By this time I had worked my way around the table and was standing almost right behind the rabbi. After he finished his story, he turned around and looked at me. I realized he had been watching me out of the corner of his eye the whole time.

“Hi, I’m Yeshua,” he said. “What’s your name?”

It was probably the last thing I expected him to say, so it took me a second to respond.

“I’m Miriam,” I said.

“Thank you for having us in your home, Miriam,” he said. “What did you think of the stories?”

“I thought they were beautiful,” I answered. “They really sounded like the same story, though—giving up everything for the one thing that is most valuable.”

“Exactly,” he said with a smile. “Those who really want the kingdom will be willing to surrender everything for it.”

I didn’t even know what to say, the way the rabbi – Yeshua – was looking at me. His eyes were really quite ordinary, but something about them was completely un-ordinary. I felt like he was really seeing me, not just looking at me. It should have been awkward, but it wasn’t.

“Would you like to sit down?” he asked.

“May I?” I asked, but even as I said it, I was already setting the pitcher down and moving to sit, right next to his feet. He smiled even bigger. And I smiled back at him.

I suddenly decided I didn’t care if the disciples were giving me funny looks, or if Martha was still waiting for me to bring back the pitcher. Yeshua had smiled at me and invited me to sit with him. And so sit I would.

He kept talking, telling many more stories about the kingdom of God. Eleazar peppered him with questions. Yeshua answered with things like, “I know you’ve heard the saying, ‘An eye for an eye and a tooth for a tooth.’ But this is what I say: Don’t resist evil. If someone hits you on the right cheek, turn your left check to him also.” “You’re blessed when you hunger and thirst for righteousness, because you will be filled.” “You are the light of the world. If a city is set on a hill, it can’t be hidden.”

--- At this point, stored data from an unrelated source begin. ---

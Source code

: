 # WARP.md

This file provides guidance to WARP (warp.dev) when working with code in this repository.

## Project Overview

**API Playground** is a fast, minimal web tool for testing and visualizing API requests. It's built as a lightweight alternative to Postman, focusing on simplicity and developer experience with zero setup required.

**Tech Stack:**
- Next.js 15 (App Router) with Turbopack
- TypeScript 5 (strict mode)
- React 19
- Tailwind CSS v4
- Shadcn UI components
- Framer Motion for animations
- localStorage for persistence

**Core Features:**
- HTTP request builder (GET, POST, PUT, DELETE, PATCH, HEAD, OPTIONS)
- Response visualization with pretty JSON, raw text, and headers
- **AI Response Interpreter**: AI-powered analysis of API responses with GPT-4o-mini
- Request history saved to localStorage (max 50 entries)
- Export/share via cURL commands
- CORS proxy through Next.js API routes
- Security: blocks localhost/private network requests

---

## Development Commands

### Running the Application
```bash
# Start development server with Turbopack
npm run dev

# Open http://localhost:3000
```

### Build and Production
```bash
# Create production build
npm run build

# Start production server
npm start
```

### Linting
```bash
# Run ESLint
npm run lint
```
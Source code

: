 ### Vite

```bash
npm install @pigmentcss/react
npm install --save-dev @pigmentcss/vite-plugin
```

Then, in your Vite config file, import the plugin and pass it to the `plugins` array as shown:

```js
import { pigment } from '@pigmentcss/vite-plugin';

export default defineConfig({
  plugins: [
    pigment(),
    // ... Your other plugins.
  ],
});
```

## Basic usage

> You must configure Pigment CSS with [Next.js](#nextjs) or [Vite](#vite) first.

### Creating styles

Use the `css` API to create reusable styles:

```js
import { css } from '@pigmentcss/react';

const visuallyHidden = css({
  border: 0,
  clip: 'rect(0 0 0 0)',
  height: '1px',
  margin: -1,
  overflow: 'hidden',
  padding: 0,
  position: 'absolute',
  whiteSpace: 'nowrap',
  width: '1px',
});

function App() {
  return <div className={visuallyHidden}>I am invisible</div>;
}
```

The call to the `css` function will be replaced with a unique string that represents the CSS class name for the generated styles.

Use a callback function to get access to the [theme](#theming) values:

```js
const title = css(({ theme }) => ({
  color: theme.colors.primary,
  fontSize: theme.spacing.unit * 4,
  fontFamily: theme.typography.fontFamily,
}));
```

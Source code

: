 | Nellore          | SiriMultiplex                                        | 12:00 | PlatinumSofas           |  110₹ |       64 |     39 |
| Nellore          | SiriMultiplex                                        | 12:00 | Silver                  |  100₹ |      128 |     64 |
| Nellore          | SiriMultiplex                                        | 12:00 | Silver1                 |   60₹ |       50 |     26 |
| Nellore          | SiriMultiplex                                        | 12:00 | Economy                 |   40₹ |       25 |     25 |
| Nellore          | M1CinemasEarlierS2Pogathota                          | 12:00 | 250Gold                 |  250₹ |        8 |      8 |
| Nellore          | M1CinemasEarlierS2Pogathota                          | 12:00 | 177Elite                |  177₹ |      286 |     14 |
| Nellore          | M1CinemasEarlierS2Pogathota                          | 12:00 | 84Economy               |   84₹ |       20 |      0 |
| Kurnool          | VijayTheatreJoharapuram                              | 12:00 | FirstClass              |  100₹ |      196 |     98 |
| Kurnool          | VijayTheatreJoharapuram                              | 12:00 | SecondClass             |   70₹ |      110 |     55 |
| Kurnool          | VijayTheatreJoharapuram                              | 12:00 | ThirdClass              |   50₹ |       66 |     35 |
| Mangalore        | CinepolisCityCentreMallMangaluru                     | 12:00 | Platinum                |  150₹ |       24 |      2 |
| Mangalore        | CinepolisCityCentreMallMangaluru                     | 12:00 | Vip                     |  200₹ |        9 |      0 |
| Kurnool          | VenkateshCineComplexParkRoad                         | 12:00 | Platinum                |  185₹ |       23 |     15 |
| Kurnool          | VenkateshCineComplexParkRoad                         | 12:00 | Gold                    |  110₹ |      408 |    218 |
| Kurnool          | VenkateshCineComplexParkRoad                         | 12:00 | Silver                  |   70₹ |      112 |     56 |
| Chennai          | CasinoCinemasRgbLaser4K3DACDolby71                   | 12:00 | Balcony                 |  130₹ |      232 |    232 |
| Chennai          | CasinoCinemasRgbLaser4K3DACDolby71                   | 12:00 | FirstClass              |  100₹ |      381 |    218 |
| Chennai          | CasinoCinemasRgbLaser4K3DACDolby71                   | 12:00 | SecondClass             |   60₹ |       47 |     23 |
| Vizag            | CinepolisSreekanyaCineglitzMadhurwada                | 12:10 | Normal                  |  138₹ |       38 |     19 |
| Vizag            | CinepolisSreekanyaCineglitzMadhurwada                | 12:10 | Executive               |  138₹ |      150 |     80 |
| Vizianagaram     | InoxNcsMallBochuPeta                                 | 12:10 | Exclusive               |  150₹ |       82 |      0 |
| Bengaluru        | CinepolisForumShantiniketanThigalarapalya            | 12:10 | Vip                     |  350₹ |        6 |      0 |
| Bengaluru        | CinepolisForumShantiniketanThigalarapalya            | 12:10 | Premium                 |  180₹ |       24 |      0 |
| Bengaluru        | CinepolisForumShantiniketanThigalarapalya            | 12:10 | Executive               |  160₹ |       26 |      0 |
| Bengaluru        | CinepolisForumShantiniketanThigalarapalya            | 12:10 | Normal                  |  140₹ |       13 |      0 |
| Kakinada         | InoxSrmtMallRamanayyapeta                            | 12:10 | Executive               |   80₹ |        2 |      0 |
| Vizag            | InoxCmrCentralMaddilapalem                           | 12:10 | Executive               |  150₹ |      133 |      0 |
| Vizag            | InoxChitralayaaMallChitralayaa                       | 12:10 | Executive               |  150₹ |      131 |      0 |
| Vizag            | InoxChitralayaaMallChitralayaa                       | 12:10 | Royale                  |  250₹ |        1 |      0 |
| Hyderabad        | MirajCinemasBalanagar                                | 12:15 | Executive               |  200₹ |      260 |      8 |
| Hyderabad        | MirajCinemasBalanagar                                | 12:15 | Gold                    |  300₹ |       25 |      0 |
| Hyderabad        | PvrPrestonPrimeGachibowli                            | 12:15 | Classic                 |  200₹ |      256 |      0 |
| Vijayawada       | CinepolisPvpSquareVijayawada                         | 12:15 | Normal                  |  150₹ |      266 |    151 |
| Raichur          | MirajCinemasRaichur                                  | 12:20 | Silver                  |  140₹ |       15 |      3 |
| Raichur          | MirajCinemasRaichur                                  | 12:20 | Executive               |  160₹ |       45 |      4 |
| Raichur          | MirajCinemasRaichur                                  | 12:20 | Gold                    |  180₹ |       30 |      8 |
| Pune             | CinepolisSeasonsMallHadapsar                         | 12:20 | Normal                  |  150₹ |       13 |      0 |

We had never heard anything like it before. Yeshua wasn’t teaching straight out of the Law, or Greek philosophy, or the Zealots’ dreams of uprising. This was something completely new. And yet it wasn’t like he was disregarding the Law. It felt like he was taking it a step beyond the Law, but also at the same time a step back. I can’t explain it. All I know is that I lost all track of time, and I felt like I belonged in this picture he was painting. I have never felt more at home in my life than sitting there at his feet.

God’s been stirring so many things up in me, and writing is just a piece of it. I’m so excited to see where this journey takes me.

I’ll leave you today with one of my new favourite passages from Zechariah:

“Sing and rejoice, O daughter of Zion, for behold, I come and I will dwell in your midst, declares the LORD. And many nations shall join themselves to the LORD in that day, and shall be my people. And I will dwell in your midst, and you shall know that the LORD of hosts has sent me to you. And the LORD will inherit Judah as his portion in the holy land, and will again choose Jerusalem.”